▼

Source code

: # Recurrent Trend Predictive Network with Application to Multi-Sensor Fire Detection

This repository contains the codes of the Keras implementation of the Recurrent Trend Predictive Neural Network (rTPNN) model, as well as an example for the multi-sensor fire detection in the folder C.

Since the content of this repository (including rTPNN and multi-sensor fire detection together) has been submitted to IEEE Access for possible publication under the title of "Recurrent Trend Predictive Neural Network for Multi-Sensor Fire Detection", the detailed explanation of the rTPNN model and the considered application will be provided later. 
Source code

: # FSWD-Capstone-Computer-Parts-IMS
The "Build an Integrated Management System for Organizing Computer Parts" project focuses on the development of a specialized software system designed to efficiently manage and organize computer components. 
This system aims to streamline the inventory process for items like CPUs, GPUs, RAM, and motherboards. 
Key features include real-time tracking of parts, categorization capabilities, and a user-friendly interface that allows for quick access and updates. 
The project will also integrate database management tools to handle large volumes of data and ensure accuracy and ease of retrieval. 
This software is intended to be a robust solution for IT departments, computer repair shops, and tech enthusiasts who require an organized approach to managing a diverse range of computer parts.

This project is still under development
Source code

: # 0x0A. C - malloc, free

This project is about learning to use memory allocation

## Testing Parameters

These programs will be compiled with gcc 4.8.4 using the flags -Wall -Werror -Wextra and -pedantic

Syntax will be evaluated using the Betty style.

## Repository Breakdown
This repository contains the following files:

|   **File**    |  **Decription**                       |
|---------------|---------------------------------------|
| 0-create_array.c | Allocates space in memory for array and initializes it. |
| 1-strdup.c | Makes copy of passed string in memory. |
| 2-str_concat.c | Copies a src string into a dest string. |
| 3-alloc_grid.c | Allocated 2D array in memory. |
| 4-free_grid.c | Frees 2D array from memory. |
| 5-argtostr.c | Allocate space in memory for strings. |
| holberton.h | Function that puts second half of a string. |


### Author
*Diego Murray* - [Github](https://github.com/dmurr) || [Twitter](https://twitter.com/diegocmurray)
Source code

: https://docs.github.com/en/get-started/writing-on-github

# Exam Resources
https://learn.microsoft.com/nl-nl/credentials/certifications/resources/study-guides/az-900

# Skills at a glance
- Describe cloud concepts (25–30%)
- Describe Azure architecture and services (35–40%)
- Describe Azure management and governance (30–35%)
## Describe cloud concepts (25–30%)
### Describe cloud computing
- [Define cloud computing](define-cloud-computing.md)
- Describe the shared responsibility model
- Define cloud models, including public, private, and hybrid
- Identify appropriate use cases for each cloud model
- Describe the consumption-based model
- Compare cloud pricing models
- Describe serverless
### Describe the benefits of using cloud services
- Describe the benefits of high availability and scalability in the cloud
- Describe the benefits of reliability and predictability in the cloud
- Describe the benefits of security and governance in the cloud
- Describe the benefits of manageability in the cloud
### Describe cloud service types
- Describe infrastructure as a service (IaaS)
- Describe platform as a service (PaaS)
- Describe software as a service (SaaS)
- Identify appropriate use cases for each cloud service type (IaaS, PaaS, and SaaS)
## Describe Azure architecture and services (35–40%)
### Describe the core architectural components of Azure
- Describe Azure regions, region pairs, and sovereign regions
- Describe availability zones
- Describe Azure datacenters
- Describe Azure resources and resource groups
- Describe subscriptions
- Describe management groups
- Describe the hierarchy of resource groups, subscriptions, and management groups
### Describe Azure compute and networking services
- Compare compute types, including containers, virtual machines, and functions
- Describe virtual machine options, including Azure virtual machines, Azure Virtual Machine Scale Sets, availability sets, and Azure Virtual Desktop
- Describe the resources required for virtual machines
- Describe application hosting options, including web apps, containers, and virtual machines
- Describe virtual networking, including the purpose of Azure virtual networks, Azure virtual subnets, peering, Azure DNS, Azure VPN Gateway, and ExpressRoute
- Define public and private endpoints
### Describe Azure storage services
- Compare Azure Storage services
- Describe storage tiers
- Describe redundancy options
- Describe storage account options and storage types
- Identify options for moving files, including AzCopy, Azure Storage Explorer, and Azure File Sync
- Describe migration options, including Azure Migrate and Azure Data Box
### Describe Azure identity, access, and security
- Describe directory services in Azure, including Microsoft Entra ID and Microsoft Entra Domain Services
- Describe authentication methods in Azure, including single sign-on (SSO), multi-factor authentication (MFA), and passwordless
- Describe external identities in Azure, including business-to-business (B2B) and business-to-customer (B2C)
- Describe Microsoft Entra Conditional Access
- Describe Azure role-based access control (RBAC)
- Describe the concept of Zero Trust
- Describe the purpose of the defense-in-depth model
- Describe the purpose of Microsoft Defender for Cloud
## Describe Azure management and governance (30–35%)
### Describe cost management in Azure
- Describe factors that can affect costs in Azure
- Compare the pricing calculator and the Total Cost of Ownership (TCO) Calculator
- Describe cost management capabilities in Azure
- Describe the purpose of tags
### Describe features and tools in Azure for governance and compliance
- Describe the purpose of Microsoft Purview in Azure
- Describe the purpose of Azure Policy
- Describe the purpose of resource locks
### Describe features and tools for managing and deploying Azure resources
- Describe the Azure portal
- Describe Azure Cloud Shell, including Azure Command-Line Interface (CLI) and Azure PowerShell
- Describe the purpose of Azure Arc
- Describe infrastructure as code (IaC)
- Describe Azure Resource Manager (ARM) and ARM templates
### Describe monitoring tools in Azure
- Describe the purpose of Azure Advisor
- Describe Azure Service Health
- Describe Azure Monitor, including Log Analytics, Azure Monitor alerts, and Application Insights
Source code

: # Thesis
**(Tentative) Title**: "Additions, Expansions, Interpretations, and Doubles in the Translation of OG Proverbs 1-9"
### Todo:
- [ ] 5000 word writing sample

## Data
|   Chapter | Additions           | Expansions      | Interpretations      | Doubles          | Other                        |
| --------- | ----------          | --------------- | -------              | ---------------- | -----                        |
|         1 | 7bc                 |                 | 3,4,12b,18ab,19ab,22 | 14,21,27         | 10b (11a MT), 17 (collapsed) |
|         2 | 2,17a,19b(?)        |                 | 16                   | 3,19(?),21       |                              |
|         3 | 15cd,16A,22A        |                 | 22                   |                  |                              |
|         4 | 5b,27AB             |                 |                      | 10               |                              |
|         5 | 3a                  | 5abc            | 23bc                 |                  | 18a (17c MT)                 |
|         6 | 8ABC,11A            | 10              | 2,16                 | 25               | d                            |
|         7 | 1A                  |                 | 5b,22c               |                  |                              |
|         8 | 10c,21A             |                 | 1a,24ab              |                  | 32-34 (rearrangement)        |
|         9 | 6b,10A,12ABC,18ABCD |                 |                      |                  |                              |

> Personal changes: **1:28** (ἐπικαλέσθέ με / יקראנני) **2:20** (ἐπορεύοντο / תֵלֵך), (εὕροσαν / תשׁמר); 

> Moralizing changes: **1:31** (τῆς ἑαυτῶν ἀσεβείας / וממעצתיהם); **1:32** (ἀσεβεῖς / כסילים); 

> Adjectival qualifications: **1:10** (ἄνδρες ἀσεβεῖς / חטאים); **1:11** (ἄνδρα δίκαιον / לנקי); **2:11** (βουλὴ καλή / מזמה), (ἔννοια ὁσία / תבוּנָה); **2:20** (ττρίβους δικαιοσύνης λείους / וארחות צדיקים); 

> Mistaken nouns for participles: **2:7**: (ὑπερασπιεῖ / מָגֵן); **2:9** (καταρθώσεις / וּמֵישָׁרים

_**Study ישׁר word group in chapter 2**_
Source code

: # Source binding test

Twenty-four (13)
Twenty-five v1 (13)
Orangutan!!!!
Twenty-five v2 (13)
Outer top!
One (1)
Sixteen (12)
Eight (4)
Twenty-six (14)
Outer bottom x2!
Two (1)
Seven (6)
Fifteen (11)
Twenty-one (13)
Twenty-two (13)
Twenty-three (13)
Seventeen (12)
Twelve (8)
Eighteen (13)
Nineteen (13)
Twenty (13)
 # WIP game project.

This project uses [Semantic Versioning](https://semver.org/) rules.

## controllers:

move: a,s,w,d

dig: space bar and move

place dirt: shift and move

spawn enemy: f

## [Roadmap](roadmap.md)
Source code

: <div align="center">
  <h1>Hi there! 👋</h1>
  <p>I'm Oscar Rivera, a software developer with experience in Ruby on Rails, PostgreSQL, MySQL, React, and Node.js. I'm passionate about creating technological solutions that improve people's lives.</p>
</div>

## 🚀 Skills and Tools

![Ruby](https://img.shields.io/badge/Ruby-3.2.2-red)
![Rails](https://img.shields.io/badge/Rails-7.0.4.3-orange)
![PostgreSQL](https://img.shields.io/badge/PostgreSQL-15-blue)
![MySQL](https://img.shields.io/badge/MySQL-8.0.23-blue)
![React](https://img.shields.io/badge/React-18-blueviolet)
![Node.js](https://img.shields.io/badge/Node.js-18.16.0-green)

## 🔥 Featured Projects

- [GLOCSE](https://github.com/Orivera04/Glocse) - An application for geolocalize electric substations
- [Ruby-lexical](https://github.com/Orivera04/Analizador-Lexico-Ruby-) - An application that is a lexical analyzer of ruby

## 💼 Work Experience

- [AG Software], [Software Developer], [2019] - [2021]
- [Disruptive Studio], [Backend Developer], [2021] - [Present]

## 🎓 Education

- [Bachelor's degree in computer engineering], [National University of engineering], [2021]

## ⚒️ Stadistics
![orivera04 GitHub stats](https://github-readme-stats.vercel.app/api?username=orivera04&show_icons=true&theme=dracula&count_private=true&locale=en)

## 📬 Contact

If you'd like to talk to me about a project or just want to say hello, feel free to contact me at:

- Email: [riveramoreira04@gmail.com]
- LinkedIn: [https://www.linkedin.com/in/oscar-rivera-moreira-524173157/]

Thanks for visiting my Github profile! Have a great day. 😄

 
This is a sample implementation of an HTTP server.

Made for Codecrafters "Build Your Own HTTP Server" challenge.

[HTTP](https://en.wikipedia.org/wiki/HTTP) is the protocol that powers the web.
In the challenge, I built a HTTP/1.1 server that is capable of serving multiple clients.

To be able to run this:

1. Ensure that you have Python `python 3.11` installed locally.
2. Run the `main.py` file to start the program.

▲

• **Your goal**: Only the lines above from the one with "## Describe Azure architecture" through the one with "- Describe Azure resources" should be duplicated, character for character.

• **Answer space**:
## Describe Azure architecture and services (35–40%)
### Describe the core architectural components of Azure
- Describe Azure regions, region pairs, and sovereign regions
- Describe availability zones
- Describe Azure datacenters
- Describe Azure resources and resource groups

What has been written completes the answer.